Em razão dessa nova postura, como adverte Marinoni (O Precedente na Dimensão da Igualdade, disponível em http://www.professormarinoni.com.br) é fundamental que o juiz fundamente adequadamente suas decisões.
Esta fundamentação deve ser analítica (Eduardo Campi, Neoconstitucionalismo e Neoprocessualismo), ou seja, o julgador deve expor não apenas o fundamento de sua decisão, mas o que costumamos chamar do fundamento do fundamento, ou seja, as razões que levaram o juiz a fazer aquela interpretação, a optar por aquele caminho, quando tinha outras alternativas. O motivo pelo qual aquela providência lhe pareceu mais apropriada do que as demais, diante do caso concreto.
Voltando ao texto de Barroso (Transformações da Interpretação Constitucional nos Países de Tradição Romano-Germânica), a necessidade da adoção de Princípios na atividade hermenêutica se faz necessária justamente em razão dessa “discricionariedade” do intérprete. Isto torna toda a atividade mais complexa e os fenômenos mais comuns são:
(a) o emprego de cláusulas gerais pelo Constituinte, sob a forma de princípios jurídicos indeterminados, aliado ao fato da força normativa dos próprios princípios, que passam a ser aplicados diretamente ao caso, independentemente de norma infraconstitucional (Marinoni, Teoria Geral do Processo, cap. 1).
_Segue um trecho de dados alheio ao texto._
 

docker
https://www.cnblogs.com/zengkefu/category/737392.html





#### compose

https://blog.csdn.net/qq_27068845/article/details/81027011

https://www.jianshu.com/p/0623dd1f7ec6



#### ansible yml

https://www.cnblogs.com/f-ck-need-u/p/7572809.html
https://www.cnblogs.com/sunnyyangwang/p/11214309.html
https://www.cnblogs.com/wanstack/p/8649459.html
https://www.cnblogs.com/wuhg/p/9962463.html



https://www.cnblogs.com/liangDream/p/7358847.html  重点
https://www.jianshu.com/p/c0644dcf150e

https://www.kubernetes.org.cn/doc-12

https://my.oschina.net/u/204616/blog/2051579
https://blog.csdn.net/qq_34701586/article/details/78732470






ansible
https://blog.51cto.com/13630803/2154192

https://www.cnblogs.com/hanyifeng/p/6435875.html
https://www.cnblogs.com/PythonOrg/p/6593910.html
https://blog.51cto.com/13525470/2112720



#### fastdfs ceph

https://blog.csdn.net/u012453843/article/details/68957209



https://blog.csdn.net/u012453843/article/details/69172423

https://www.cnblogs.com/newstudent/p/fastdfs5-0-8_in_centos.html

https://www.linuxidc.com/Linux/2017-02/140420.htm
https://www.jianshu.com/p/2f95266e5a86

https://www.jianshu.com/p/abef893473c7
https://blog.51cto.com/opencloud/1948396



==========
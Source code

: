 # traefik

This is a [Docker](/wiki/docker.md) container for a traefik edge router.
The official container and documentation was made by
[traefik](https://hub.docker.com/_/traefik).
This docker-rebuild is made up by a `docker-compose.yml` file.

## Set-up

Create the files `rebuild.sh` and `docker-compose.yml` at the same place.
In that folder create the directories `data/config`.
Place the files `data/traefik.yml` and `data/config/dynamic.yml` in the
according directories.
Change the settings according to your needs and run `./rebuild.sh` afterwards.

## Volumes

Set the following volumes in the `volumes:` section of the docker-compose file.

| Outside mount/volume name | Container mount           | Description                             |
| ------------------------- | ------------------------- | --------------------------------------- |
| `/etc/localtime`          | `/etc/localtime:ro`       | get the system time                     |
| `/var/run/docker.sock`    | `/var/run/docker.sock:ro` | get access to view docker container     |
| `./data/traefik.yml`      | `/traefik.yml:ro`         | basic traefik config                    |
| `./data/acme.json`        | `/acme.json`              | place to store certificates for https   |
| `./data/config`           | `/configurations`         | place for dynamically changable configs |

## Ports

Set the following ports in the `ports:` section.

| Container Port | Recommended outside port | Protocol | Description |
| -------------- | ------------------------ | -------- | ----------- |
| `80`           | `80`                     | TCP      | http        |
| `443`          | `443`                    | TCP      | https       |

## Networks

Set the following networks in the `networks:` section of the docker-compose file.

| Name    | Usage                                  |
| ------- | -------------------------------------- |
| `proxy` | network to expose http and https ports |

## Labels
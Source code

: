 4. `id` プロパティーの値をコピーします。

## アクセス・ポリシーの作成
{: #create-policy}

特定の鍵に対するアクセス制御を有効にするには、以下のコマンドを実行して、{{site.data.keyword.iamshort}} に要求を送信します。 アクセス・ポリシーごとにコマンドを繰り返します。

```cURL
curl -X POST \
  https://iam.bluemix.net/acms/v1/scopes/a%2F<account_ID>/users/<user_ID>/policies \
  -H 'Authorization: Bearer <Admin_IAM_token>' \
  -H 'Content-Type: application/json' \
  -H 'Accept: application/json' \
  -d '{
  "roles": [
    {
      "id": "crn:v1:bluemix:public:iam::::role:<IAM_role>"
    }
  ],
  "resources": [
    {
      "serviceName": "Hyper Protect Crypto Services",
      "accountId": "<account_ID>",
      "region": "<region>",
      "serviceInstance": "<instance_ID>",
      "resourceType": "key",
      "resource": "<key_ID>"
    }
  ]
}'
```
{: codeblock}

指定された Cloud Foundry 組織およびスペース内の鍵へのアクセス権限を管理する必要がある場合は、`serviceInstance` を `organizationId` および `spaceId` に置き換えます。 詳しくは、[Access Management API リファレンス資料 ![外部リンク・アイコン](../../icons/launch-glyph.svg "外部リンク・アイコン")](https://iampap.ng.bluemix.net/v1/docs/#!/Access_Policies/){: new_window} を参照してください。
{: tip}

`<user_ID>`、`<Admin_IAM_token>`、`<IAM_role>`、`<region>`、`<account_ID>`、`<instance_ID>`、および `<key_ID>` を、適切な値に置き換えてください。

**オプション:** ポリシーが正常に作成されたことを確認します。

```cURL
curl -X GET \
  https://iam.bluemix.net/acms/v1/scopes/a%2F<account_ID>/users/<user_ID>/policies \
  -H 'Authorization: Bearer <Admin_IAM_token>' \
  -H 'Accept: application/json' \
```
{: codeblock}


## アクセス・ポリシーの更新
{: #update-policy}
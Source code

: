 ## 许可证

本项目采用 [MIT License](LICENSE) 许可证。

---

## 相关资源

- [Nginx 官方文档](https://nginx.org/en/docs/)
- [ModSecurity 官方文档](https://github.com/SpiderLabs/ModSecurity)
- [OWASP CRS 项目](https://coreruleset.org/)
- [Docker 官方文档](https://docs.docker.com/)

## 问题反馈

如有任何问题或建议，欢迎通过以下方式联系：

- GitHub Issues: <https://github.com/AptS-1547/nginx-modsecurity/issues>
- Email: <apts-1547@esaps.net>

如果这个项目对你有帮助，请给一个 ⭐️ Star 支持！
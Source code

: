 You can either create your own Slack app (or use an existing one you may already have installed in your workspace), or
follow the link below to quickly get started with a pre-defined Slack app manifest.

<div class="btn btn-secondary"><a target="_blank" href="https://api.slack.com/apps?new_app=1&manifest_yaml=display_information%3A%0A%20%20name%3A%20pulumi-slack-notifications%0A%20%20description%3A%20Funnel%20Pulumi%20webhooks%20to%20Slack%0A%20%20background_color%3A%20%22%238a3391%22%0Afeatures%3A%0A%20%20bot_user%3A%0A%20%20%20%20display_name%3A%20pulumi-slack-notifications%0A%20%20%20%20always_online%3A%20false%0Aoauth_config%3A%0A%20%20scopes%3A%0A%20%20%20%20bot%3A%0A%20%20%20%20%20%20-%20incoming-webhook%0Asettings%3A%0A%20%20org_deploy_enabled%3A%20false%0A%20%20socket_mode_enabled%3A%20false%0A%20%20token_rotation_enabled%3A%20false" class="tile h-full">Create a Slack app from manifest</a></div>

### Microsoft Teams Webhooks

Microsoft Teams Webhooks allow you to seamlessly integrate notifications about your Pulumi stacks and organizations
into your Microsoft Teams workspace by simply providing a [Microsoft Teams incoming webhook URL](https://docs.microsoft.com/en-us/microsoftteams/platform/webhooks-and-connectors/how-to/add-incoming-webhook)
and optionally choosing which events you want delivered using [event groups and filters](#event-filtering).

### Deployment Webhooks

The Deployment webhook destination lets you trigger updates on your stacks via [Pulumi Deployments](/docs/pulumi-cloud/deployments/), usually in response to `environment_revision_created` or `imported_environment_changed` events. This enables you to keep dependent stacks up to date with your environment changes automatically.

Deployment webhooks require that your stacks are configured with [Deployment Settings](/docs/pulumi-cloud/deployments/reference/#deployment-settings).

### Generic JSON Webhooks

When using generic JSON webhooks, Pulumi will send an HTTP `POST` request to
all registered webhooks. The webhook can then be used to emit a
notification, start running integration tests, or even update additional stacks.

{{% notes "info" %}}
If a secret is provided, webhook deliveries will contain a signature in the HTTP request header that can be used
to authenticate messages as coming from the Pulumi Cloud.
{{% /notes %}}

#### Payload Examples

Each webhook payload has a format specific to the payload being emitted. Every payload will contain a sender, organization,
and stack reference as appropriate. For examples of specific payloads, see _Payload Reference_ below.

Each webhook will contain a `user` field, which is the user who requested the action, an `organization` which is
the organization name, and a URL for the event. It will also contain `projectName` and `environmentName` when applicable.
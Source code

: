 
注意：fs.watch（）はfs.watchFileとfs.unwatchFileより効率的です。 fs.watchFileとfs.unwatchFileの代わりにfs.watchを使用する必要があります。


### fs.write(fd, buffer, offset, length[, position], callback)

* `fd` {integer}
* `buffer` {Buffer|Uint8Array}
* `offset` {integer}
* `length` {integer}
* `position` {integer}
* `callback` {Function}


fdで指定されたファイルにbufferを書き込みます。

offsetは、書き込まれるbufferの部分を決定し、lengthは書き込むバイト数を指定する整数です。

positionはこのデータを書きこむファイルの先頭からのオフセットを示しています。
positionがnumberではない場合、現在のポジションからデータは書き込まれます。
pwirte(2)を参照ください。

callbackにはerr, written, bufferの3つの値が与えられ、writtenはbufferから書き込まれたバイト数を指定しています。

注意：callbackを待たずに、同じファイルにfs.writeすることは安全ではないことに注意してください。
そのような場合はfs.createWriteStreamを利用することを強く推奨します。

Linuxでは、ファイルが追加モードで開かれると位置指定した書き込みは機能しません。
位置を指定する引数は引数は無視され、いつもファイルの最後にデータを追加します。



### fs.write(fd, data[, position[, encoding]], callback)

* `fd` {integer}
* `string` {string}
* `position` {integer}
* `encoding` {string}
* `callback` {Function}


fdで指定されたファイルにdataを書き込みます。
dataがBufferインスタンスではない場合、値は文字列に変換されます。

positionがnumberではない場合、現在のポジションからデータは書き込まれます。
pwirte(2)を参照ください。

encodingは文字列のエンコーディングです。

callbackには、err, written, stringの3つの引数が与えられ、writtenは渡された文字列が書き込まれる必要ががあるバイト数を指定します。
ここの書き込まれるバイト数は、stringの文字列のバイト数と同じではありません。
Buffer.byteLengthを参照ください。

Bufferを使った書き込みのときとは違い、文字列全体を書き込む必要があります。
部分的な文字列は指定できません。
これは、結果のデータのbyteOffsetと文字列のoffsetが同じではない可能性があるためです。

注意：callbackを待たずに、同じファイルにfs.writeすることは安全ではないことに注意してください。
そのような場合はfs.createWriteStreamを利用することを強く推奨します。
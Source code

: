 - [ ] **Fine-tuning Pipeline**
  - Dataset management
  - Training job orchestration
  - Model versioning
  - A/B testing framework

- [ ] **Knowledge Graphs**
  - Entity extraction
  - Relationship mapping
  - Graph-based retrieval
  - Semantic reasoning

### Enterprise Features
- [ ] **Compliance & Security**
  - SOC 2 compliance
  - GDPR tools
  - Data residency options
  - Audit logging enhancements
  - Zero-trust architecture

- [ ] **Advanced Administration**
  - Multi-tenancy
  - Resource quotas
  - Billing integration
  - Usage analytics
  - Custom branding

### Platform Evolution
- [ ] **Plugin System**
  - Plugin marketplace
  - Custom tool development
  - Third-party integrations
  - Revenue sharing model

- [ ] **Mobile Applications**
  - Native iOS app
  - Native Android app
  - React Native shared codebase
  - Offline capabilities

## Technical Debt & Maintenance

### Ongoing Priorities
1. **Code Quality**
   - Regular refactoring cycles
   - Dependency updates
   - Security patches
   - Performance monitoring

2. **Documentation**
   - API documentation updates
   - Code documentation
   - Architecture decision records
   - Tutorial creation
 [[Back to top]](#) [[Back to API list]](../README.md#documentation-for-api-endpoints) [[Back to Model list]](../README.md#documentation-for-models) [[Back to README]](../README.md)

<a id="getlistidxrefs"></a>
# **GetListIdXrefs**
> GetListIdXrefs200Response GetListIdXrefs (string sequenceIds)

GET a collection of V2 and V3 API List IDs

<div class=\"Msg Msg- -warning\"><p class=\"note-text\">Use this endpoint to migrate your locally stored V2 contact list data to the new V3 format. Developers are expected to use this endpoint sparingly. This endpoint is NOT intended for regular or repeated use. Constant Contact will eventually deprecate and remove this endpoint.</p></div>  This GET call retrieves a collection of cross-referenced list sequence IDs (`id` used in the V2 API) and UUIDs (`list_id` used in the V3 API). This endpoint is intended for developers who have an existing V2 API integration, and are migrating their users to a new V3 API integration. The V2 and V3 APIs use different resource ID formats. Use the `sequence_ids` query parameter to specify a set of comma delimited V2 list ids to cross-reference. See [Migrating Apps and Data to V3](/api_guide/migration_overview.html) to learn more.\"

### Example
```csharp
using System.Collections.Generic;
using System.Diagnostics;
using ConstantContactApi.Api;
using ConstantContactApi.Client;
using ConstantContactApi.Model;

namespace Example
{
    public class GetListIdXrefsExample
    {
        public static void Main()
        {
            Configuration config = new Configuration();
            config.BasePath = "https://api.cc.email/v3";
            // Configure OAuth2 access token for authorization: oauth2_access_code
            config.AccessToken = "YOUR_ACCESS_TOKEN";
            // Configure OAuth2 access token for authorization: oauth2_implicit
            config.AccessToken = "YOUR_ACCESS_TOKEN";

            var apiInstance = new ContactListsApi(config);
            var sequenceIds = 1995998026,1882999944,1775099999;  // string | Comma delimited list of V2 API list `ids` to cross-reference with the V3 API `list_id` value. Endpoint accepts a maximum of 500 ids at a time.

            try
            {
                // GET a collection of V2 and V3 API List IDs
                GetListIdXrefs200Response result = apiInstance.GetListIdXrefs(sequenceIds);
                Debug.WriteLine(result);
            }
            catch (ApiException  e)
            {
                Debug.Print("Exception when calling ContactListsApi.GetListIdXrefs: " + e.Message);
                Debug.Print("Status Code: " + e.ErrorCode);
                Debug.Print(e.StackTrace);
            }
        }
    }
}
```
(b) a colisão de normas constitucionais
(c) a ponderação, entendida como técnica utilizada nos casos em que a subsunção não é suficiente. Será necessária para resolver os chamados “casos difíceis” nas hipóteses que envolvam ou a colisão de normas constitucionais ou quando se verificar um “desacordo moral razoável”.
(d) argumentação jurídica: na medida em que a decisão judicial para a envolver uma atividade criadora do Direito, o juiz precisa demonstrar que a solução dada por ela ao caso concreto é a que realiza de maneira mais adequada a vontade constitucional.
Nessa linha de raciocínio, é de se observar que o próprio artigo 6º do Projeto do CPC determina que o magistrado, ao aplicar a lei, observe sempre os Princípios da
(a) dignidade da pessoa humana,
(b) razoabilidade,
(c) legalidade,
(d) impessoalidade,
(e) moralidade,
(f) publicidade; e
(g) eficiência
Parece uma tentativa de positivar princípios que tornem mais clara toda essa complexa atividade do juiz.